Here's the data on when patients began treatment and when they ended their treatment.
id t0 t1
0 58 680
1 95 1416
2 189 1247
3 207 532
4 402 1136
5 412 501
6 431 1851
7 550 1414
8 581 1339
9 770 2325
10 809 1498
11 841 1339
12 880 1563
13 903 2664
14 939 1451
15 980 2920
16 1106 2103
17 1107 1291
18 1155 1792
19 1159 1654
20 1200 1968
21 1247 1574
22 1422 2247
23 1449 1544
24 1499 2310
25 1582 1755
26 1677 2142
27 1786 2920
28 1799 2108
29 1803 2729
30 2097 2723
31 2101 2639
32 2225 2419
33 2254 2920
34 2496 2920
35 2500 2920
36 2507 2920
37 2562 2730
38 2590 2870
39 2663 2920
40 2701 2838
41 2711 2920The first column is the patient id, the second column is when the patient started dialysis (number of days since the start of the review period), and the third column is when the patient ended dialysis (again in number of days).
There were 42 patients in this study. The average patient stayed in the study for 640 days (1.8 years). We will divide the number of days by 365 in most graphical presentations of the data to show time in years rather than days.
This graph shows the cumulative number of patients at risk of an adverse event at any time point in the review period.
The vertical line segments at the bottom of the graph represent the times that patients began dialysis and the segments at the top of the graph represent the times that patients ended dialysis. Each time a patent begins dialysis, the graph jumps up one unit. Every time a patient ends dialysis, the graph drops one unit. At the busiest time, there were 17 patients on dialysis. The graph falls to zero at 8 years, not because all patients were removed from dialysis, but because that represented the end of the observation period.
Notice that this graph generally climbs for the first three years, drops of a bit then is roughly level for years 4 through 8. This is not surprising because only patients who began dialysis during the eight year observation window were included in the study.
Here are the times of exit site infections:
id tx
0 643
0 657
1 143
1 203
1 756
1 900
1 1122
1 1331
2 596
3 231
4 905
4 953
4 986
6 680
6 1273
6 1410
6 1485
6 1584
7 967
9 1292
12 1442
13 1331
13 1351
13 2528
13 2658
14 949
14 1261
14 1447
16 1250
21 1267
27 1947
33 2520
33 2767
35 2769Notice that some patients experience more than one exit site infection and some patients experience no infections. You might already notice something interesting with the data. About half of the events have three digit days (days in the hundreds). Since the full time range is from zero to a bit less than 3 thousand, you would expect only about a third of these events to have three digit days. This is possible evidence that these events occurred more frequently early in the review period rather than later. A careful analysis, of course, would have to control for the number of patients at risk during these time intervals.

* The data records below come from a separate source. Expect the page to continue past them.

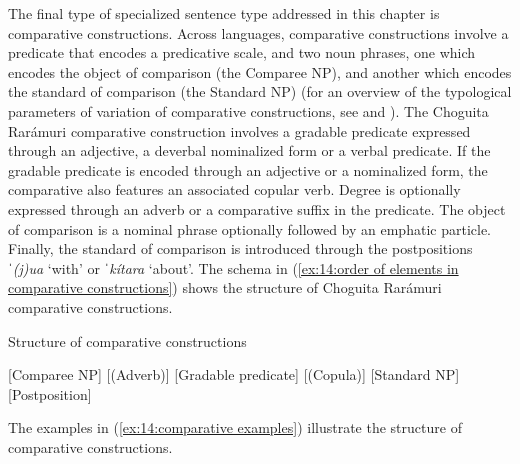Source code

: The final type of specialized sentence type addressed in this chapter is comparative constructions. Across languages, comparative constructions involve a predicate that encodes a predicative scale, and two noun phrases, one which encodes the object of comparison (the Comparee NP), and another which encodes the standard of comparison (the Standard NP) (for an overview of the typological parameters of variation of comparative constructions, see \citealt{stassen1985comparison} and \citealt{haspelmath2017equative}). The Choguita Rarámuri comparative construction involves a gradable predicate expressed through an adjective, a deverbal nominalized form or a verbal predicate. If the gradable predicate is encoded through an adjective or a nominalized form, the comparative also features an associated copular verb. Degree is optionally expressed through an adverb or a comparative suffix in the predicate. The object of comparison is a nominal phrase optionally followed by an emphatic particle. Finally, the standard of comparison is introduced through the postpositions \textit{ˈ(j)ua} ‘with’ or \textit{ˈkítara} ‘about’. The schema in (\ref{ex:14:order of elements in comparative constructions}) shows the structure of Choguita Rarámuri comparative constructions.

\ea\label{ex:14:order of elements in comparative constructions}
{Structure of comparative constructions}

[Comparee NP] [(Adverb)] [Gradable predicate] [(Copula)] [Standard NP] [Postposition] \\

\z

The examples in (\ref{ex:14:comparative examples}) illustrate the structure of comparative constructions.

\ea\label{ex:14:comparative examples}

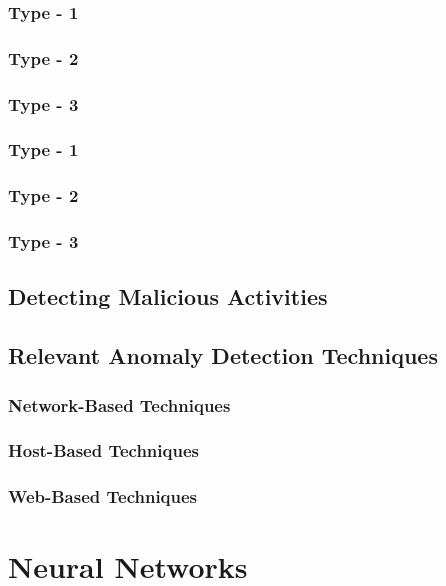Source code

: \documentclass[12pt]{article}
\theoremstyle{definition}
\begin{document}
			\subsubsection{Type - 1}
			\lipsum[1-2]
			\subsubsection{Type - 2}
			\lipsum[1-2]
			\subsubsection{Type - 3}
			\lipsum[1-2]
			\subsubsection{Type - 1}
			\lipsum[1-2]
			\subsubsection{Type - 2}
			\lipsum[1-2]
			\subsubsection{Type - 3}
			\lipsum[1-2]		
		\subsection{Detecting Malicious Activities}
		\lipsum[1-2]
		
		\subsection{Relevant Anomaly Detection Techniques}
		\lipsum[1-2]
			\subsubsection{Network-Based Techniques}
			\lipsum[1-2]
			\subsubsection{Host-Based Techniques}
			\lipsum[1-2]
			\subsubsection{Web-Based Techniques}
			\lipsum[1-2]
	
	\cleardoublepage
	\section{Neural Networks}\label{sec:neural-networks}
	\lipsum[1]
\end{document}
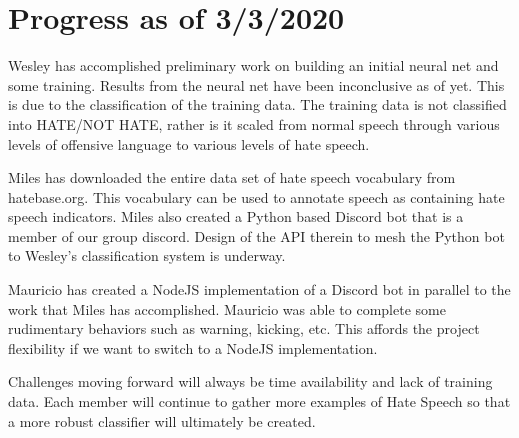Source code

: \documentclass[conference]{sig-alternate-05-2015}
\begin{document}
\section{Progress as of 3/3/2020}

Wesley has accomplished preliminary work on building an initial neural net and some training.  Results from the neural net have been inconclusive as of yet.  This is due to the classification of the training data.  The training data is not classified into HATE/NOT HATE, rather is it scaled from normal speech through various levels of offensive language to various levels of hate speech.

Miles has downloaded the entire data set of hate speech vocabulary from hatebase.org.  This vocabulary can be used to annotate speech as containing hate speech indicators.  Miles also created a Python based Discord bot that is a member of our group discord.  Design of the API therein to mesh the Python bot to Wesley's classification system is underway.

Mauricio has created a NodeJS implementation of a Discord bot in parallel to the work that Miles has accomplished.  Mauricio was able to complete some rudimentary behaviors such as warning, kicking, etc.  This affords the project flexibility if we want to switch to a NodeJS implementation.

Challenges moving forward will always be time availability and lack of training data.  Each member will continue to gather more examples of Hate Speech so that a more robust classifier will ultimately be created.  



\end{document}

Here is the data on times of peritonitis.
id tx
0 218
1 652
1 1265
1 1328
3 237
7 641
7 1004
7 1080
9 978
9 1036
9 1236
9 1974
9 2116
10 904
10 1305
13 1815
13 1983
13 2082
14 949
15 2859
20 1959
24 1977
24 2089
25 1620
25 1641
27 1803
27 2354
27 2520
28 1809
28 2054
33 2351
41 2740
41 2755The graph below shows the cumulative number of patient years over the eight year study (you can get this by integrating the figure shown above). This graph also notes the occurrence of exit site infections using a red plus sign.
Here's a second graph with occurrence of peritonitis marked with a red plus sign.
The horizontal distance between successive plus signs represents the waiting time in years between the successive patients. The vertical distance between successive plus signs represents the waiting time in patient-years. It's a subtle but important difference. By calculating the number of patient-years between successive events, you can It adjusts for the fact that during the first two or three years of observation, there were fewer patient-years of data compared to successive years.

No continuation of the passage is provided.